Tag Archives: Poetics

Poetics Research Paper Scholarly

Reading Between the Lines: Liminal Spaces in the works of T.S. Eliot By Jonathon Dey

eliotPoetry captures something that other mediums struggle with. Novels, prose and films are all effective at capturing spaces, thoughts, and moments but poetry captures the flickering space between the static frames of the ostensibly moving film or the void between paragraphs; the nebulous space of feeling and transition between one thought and the next. This space might be loosely described as the ‘liminal’, the concept of individuals or entities which are “neither here nor there; they are betwixt and between the positions” (Turner 1967 p.25), encapsulating the disorientation and ambiguity that occurs at a threshold that has yet to be crossed. In literature and poetry, the spaces between are important because the boundaries surrounding them are a membrane, the crossing of which necessitates a kind of cost (Viljoen, H & Van Der Merwe 2007 p.11). Interacting with the liminal provides insight and meaning that would otherwise be lost to the filter and consequently by doing so, poetry is able to substantiate feelings and create emotional responses that defy concrete explication (Viljoen, H & Van Der Merwe 2007 p. 10). Exploring this idea, T.S Eliot’s The Hollow Men (1925) and Ash Wednesday (1930) illustrates how liminality creates meaning in the space between meanings, a literary ether in which cognition is ultimately both fluid and diffuse.

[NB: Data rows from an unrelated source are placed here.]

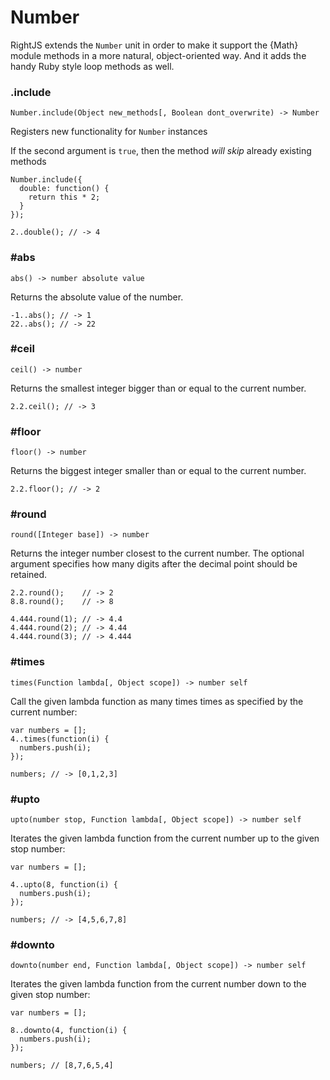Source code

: # Number

RightJS extends the `Number` unit in order to make it support the {Math}
module methods in a more natural, object-oriented way. And it adds the 
handy Ruby style loop methods as well.

### .include

    Number.include(Object new_methods[, Boolean dont_overwrite) -> Number

Registers new functionality for `Number` instances

If the second argument is `true`, then the method _will skip_ already existing methods

    Number.include({
      double: function() {
        return this * 2;
      }
    });
    
    2..double(); // -> 4


### #abs

    abs() -> number absolute value

Returns the absolute value of the number.

    -1..abs(); // -> 1
    22..abs(); // -> 22



### #ceil

    ceil() -> number

Returns the smallest integer bigger than or equal to the current number.

    2.2.ceil(); // -> 3


### #floor

    floor() -> number

Returns the biggest integer smaller than or equal to the current number.

    2.2.floor(); // -> 2


### #round

    round([Integer base]) -> number

Returns the integer number closest to the current number. The optional
argument specifies how many digits after the decimal point should be
retained.

    2.2.round();    // -> 2
    8.8.round();    // -> 8
    
    4.444.round(1); // -> 4.4
    4.444.round(2); // -> 4.44
    4.444.round(3); // -> 4.444


### #times

    times(Function lambda[, Object scope]) -> number self

Call the given lambda function as many times times as specified by the
current number:
    
    var numbers = [];
    4..times(function(i) {
      numbers.push(i);
    });
    
    numbers; // -> [0,1,2,3]



### #upto

    upto(number stop, Function lambda[, Object scope]) -> number self

Iterates the given lambda function from the current number up to the given 
stop number:

    var numbers = [];
    
    4..upto(8, function(i) {
      numbers.push(i);
    });
    
    numbers; // -> [4,5,6,7,8]



### #downto

    downto(number end, Function lambda[, Object scope]) -> number self

Iterates the given lambda function from the current number down to the given 
stop number:

    var numbers = [];
    
    8..downto(4, function(i) {
      numbers.push(i);
    });
    
    numbers; // [8,7,6,5,4]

T.S. Eliot is a modernist poet, a movement characterised by the desire for something new, owing to the disillusionment with humanity arising from the first world war among other things (Walz 2013 p. 6) The first poem, The Hollow Men expresses this disillusionment directly with a distinct sense of nihilism and hopelessness (Urquhart 2001 p. 199-201). By comparison, Ash Wednesday tracks Eliot’s movement from hopelessness and agnosticism towards religious belief in the notion of a higher power and meaning (Kirk 2008 p. 111-120). In a way, they are themselves a picture of a man caught in a liminal space, ascending from one system of belief to another without truly belonging to either. More importantly however, is the fact that they both also engage with liminality on a textual, structural and philosophical level.